Remember When the NY Times Reported, You Know, News?

To borrow a line from Capt. Louis Renault in the classic movie Casablanca, I'm shocked, shocked, to discover that Donald Trump likes beautiful women and sometimes calls them honey.

Actually, what's truly shocking is that The New York Times has shamefully succumbed to that old but accurate adage: sex sells.

Following a Sunday NY Times "exposé" of Trump's flings with various beautiful women from 20+ years ago, and one interviewee's swift response that the Times completely twisted her words and meaning, the Internet is a-twitter with the usual hand wringing -- was it a hit piece, as Trump claims, and did the reporter exercise a little (or a lot) of journalistic leeway in his recounting of the women's interviews, or was it an accurate profile of a sexist playboy?

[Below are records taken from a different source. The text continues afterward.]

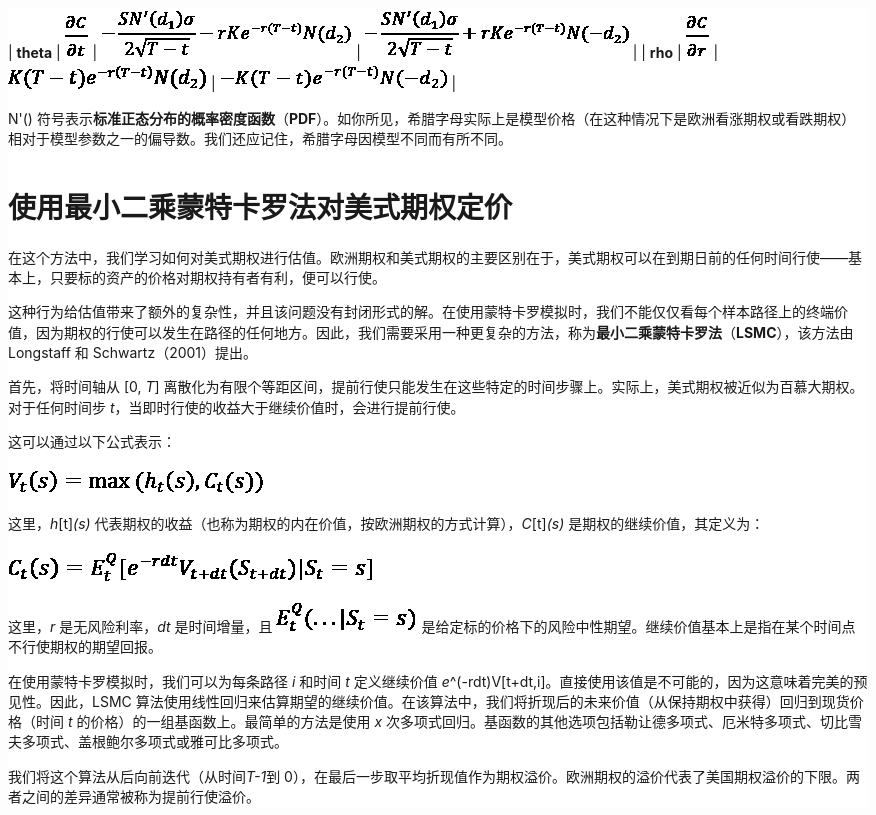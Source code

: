 | **theta** | ![](img/B18112_10_026.png) | ![](img/B18112_10_032.png) | ![](img/B18112_10_033.png) |
| **rho** | ![](img/B18112_10_027.png) | ![](img/B18112_10_034.png) | ![](img/B18112_10_035.png) |

N'() 符号表示**标准正态分布的概率密度函数**（**PDF**）。如你所见，希腊字母实际上是模型价格（在这种情况下是欧洲看涨期权或看跌期权）相对于模型参数之一的偏导数。我们还应记住，希腊字母因模型不同而有所不同。

# 使用最小二乘蒙特卡罗法对美式期权定价

在这个方法中，我们学习如何对美式期权进行估值。欧洲期权和美式期权的主要区别在于，美式期权可以在到期日前的任何时间行使——基本上，只要标的资产的价格对期权持有者有利，便可以行使。

这种行为给估值带来了额外的复杂性，并且该问题没有封闭形式的解。在使用蒙特卡罗模拟时，我们不能仅仅看每个样本路径上的终端价值，因为期权的行使可以发生在路径的任何地方。因此，我们需要采用一种更复杂的方法，称为**最小二乘蒙特卡罗法**（**LSMC**），该方法由 Longstaff 和 Schwartz（2001）提出。

首先，将时间轴从 [0, *T*] 离散化为有限个等距区间，提前行使只能发生在这些特定的时间步骤上。实际上，美式期权被近似为百慕大期权。对于任何时间步 *t*，当即时行使的收益大于继续价值时，会进行提前行使。

这可以通过以下公式表示：

![](img/B18112_10_018.png)

这里，*h*[t]*(s)* 代表期权的收益（也称为期权的内在价值，按欧洲期权的方式计算），*C*[t]*(s)* 是期权的继续价值，其定义为：

![](img/B18112_10_019.png)

这里，*r* 是无风险利率，*dt* 是时间增量，且 ![](img/B18112_10_020.png) 是给定标的价格下的风险中性期望。继续价值基本上是指在某个时间点不行使期权的期望回报。

在使用蒙特卡罗模拟时，我们可以为每条路径 *i* 和时间 *t* 定义继续价值 *e*^(-rdt)V[t+dt,i]。直接使用该值是不可能的，因为这意味着完美的预见性。因此，LSMC 算法使用线性回归来估算期望的继续价值。在该算法中，我们将折现后的未来价值（从保持期权中获得）回归到现货价格（时间 *t* 的价格）的一组基函数上。最简单的方法是使用 *x* 次多项式回归。基函数的其他选项包括勒让德多项式、厄米特多项式、切比雪夫多项式、盖根鲍尔多项式或雅可比多项式。

我们将这个算法从后向前迭代（从时间*T-1*到 0），在最后一步取平均折现值作为期权溢价。欧洲期权的溢价代表了美国期权溢价的下限。两者之间的差异通常被称为提前行使溢价。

Interesting as those questions are, they miss the boat, namely the economic one. NYT stock is down 15% over last year and a whopping 50% over 10 years. Despite modest growth in digital subscribers in Q1, its overall earnings were down and its ad revenue is dwindling. And no matter how much the Times will look to digital ads to save them as print ads dwindle even further, c'mon... they're competing for online ads with the big guns -- Facebook, Instagram, and Twitter, et al. And online ads aren't yet working out for those guys, either.

Clearly, somebody thought a titillating sex story might help. And with the Donald's name attached to it, how could they go wrong, right? Wrong. Not only did it never occur to any of their editors that perhaps The New York Times doesn't actually know how to do titillating sex stories, it messed up even the most basic journalistic part of the piece -- i.e. don't misquote someone who can hit you back. Within 24 hours of the article appearing in print, one of his ex-girlfriends, Rowanne Brewer Lane, quickly decried the report as misleading and false.

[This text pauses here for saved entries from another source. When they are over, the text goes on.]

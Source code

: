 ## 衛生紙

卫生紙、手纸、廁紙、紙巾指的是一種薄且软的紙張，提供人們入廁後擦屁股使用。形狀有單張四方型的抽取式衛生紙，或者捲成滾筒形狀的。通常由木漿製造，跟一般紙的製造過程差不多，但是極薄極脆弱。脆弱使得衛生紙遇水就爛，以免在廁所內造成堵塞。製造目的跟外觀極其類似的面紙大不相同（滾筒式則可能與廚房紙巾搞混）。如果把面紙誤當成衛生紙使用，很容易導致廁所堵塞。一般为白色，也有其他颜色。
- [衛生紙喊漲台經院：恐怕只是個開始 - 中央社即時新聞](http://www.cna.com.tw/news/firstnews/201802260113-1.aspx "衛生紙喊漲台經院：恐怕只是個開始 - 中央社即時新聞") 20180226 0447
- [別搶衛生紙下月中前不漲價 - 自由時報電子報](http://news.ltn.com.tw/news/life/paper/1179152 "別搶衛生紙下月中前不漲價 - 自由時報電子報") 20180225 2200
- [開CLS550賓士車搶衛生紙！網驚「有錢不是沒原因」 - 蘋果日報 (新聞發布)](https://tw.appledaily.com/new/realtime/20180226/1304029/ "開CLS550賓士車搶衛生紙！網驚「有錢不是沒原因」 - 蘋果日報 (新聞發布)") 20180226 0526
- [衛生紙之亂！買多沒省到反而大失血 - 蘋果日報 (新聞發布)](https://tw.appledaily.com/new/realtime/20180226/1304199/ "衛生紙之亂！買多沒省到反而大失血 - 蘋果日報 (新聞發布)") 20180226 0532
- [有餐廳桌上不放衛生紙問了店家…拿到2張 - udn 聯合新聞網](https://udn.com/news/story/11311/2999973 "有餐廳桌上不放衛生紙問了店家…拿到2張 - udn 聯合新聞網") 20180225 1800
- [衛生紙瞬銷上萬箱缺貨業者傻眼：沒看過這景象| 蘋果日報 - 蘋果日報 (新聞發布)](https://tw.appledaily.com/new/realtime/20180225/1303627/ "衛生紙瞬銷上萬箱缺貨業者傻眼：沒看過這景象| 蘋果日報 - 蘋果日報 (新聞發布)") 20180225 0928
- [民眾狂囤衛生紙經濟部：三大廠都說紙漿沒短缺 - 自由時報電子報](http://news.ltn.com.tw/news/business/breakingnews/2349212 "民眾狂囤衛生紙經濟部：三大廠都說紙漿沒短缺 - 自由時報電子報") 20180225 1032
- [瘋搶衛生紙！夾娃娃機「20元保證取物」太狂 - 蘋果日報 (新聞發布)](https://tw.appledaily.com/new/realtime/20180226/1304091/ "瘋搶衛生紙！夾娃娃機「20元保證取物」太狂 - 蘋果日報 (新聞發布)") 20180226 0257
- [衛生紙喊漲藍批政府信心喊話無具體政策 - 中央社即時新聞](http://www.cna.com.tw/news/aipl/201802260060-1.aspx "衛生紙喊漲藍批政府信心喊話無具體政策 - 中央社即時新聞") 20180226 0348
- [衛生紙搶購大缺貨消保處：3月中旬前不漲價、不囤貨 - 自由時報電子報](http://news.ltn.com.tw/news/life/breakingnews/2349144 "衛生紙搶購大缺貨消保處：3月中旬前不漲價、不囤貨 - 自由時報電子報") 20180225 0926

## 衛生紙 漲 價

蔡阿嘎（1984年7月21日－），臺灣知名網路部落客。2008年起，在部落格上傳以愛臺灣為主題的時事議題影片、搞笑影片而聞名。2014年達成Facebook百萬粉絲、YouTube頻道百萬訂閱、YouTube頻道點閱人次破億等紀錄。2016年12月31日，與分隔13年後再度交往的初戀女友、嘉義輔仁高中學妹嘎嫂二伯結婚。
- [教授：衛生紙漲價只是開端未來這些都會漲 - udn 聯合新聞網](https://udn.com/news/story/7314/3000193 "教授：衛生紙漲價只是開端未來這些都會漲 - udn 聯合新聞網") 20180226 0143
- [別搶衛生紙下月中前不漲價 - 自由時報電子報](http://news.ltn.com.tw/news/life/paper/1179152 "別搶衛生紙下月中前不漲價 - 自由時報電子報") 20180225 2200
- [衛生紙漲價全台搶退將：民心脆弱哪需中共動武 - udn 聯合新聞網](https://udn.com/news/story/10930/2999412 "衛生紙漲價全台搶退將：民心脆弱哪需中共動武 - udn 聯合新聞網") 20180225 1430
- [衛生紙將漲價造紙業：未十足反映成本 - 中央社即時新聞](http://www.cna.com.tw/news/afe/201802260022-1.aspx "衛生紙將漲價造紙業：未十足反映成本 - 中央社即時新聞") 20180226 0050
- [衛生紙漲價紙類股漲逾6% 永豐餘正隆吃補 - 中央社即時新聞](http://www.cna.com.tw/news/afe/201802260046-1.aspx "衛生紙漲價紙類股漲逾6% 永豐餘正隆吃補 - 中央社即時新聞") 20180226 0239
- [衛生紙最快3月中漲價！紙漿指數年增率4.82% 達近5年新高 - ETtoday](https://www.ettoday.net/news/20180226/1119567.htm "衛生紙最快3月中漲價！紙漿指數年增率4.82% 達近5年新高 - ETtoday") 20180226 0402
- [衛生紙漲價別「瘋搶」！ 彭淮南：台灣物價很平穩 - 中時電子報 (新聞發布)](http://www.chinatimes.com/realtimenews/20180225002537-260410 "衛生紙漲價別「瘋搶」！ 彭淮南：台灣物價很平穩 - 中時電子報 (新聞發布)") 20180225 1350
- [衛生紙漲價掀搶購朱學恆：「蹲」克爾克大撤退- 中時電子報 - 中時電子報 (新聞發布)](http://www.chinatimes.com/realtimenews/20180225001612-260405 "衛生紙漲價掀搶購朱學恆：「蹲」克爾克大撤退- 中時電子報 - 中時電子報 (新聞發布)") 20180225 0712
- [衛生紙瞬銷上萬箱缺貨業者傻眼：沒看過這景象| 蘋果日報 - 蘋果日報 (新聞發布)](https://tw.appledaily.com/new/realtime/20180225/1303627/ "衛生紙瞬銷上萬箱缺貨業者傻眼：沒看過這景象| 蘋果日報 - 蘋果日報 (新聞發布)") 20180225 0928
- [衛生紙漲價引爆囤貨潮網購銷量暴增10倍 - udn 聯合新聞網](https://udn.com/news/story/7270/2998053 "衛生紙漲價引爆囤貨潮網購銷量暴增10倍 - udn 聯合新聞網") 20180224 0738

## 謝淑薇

"I made it very clear over a two-hour interview that I never felt offended and he was never anything more than a gentleman," she told CNN. Trump jumped on that, tweeting out at least 10 separate anti-NY Times posts on Monday. Tuesday morning, Trump Organization's general counsel Michael Cohen called for a retraction from the Times and an apology to both Trump and Ms. Lane from the reporters. The Times, meanwhile, continued to defend its article.

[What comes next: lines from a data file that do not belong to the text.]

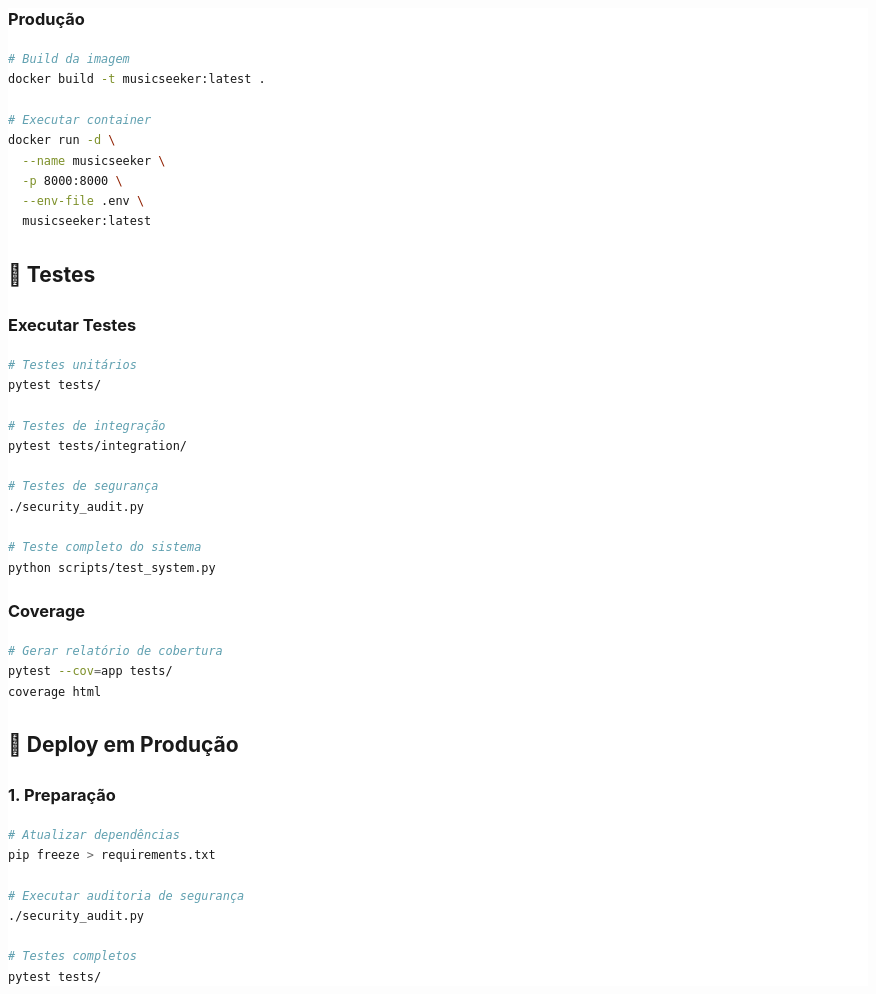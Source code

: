 ### Produção

```bash
# Build da imagem
docker build -t musicseeker:latest .

# Executar container
docker run -d \
  --name musicseeker \
  -p 8000:8000 \
  --env-file .env \
  musicseeker:latest
```

## 🧪 Testes

### Executar Testes

```bash
# Testes unitários
pytest tests/

# Testes de integração
pytest tests/integration/

# Testes de segurança
./security_audit.py

# Teste completo do sistema
python scripts/test_system.py
```

### Coverage

```bash
# Gerar relatório de cobertura
pytest --cov=app tests/
coverage html
```

## 🚀 Deploy em Produção

### 1. Preparação

```bash
# Atualizar dependências
pip freeze > requirements.txt

# Executar auditoria de segurança
./security_audit.py

# Testes completos
pytest tests/
```
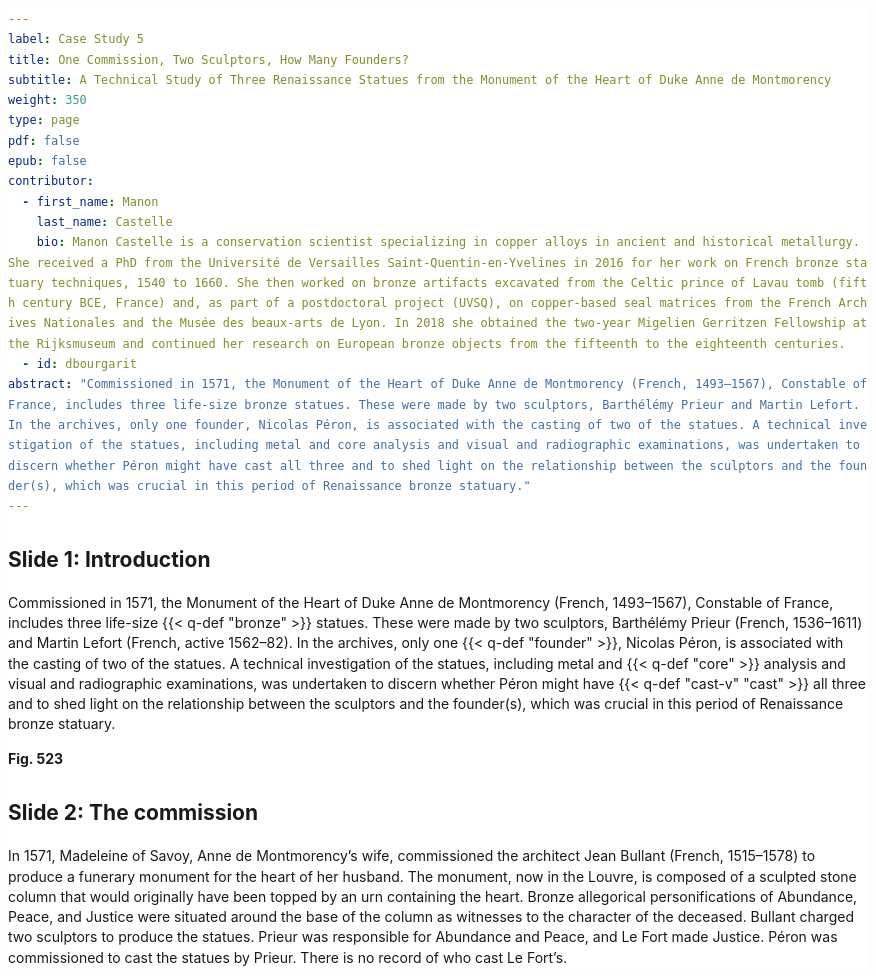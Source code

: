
 ```yaml
---
label: Case Study 5
title: One Commission, Two Sculptors, How Many Founders?
subtitle: A Technical Study of Three Renaissance Statues from the Monument of the Heart of Duke Anne de Montmorency
weight: 350
type: page
pdf: false
epub: false
contributor:
  - first_name: Manon
    last_name: Castelle
    bio: Manon Castelle is a conservation scientist specializing in copper alloys in ancient and historical metallurgy. She received a PhD from the Université de Versailles Saint-Quentin-en-Yvelines in 2016 for her work on French bronze statuary techniques, 1540 to 1660. She then worked on bronze artifacts excavated from the Celtic prince of Lavau tomb (fifth century BCE, France) and, as part of a postdoctoral project (UVSQ), on copper-based seal matrices from the French Archives Nationales and the Musée des beaux-arts de Lyon. In 2018 she obtained the two-year Migelien Gerritzen Fellowship at the Rijksmuseum and continued her research on European bronze objects from the fifteenth to the eighteenth centuries.
  - id: dbourgarit
abstract: "Commissioned in 1571, the Monument of the Heart of Duke Anne de Montmorency (French, 1493–1567), Constable of France, includes three life-size bronze statues. These were made by two sculptors, Barthélémy Prieur and Martin Lefort. In the archives, only one founder, Nicolas Péron, is associated with the casting of two of the statues. A technical investigation of the statues, including metal and core analysis and visual and radiographic examinations, was undertaken to discern whether Péron might have cast all three and to shed light on the relationship between the sculptors and the founder(s), which was crucial in this period of Renaissance bronze statuary."
---
```


## Slide 1: Introduction

Commissioned in 1571, the Monument of the Heart of Duke Anne de Montmorency (French, 1493–1567), Constable of France, includes three life-size {{< q-def "bronze" >}} statues. These were made by two sculptors, Barthélémy Prieur (French, 1536–1611) and Martin Lefort (French, active 1562–82). In the archives, only one {{< q-def "founder" >}}, Nicolas Péron, is associated with the casting of two of the statues. A technical investigation of the statues, including metal and {{< q-def "core" >}} analysis and visual and radiographic examinations, was undertaken to discern whether Péron might have {{< q-def "cast-v" "cast" >}} all three and to shed light on the relationship between the sculptors and the founder(s), which was crucial in this period of Renaissance bronze statuary.

**Fig. 523**

## Slide 2: The commission

In 1571, Madeleine of Savoy, Anne de Montmorency’s wife, commissioned the architect Jean Bullant (French, 1515–1578) to produce a funerary monument for the heart of her husband. The monument, now in the Louvre, is composed of a sculpted stone column that would originally have been topped by an urn containing the heart. Bronze allegorical personifications of Abundance, Peace, and Justice were situated around the base of the column as witnesses to the character of the deceased. Bullant charged two sculptors to produce the statues. Prieur was responsible for Abundance and Peace, and Le Fort made Justice. Péron was commissioned to cast the statues by Prieur. There is no record of who cast Le Fort’s.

It will be interesting to see if indeed sex does sell for the paper of record. According to Theodore Kim, a Times assistant news editor, it was "our most read story of the year" as measured by internal metrics. So a point goes to The New York Times. But as we all know, one big traffic day, or even week, does not a turnaround make, and the true proof of the article's success will be seen in their year-end annual report.

Meanwhile, if the goal was simply to be a hit piece on Trump, as he claims, the results are still questionable. After all, it's no secret that a negative article on Trump by the Times is pretty much preaching to the choir, so any success rate at increasing the NeverTrump population by that measure is debatable. Also, as every major media outlet has shown in the past 10 months, every story on Trump, especially the negative ones, seems to just increase his popularity and fervor among his adherents. It also gives his campaign yet more free advertising, so the bottom line remains--what was The New York Times thinking?

Instead of going the Kardashian route of "sex sells," if the Gray Lady is looking to energize new subscribers, perhaps she should consider just coloring her hair. It's a lot more dignified.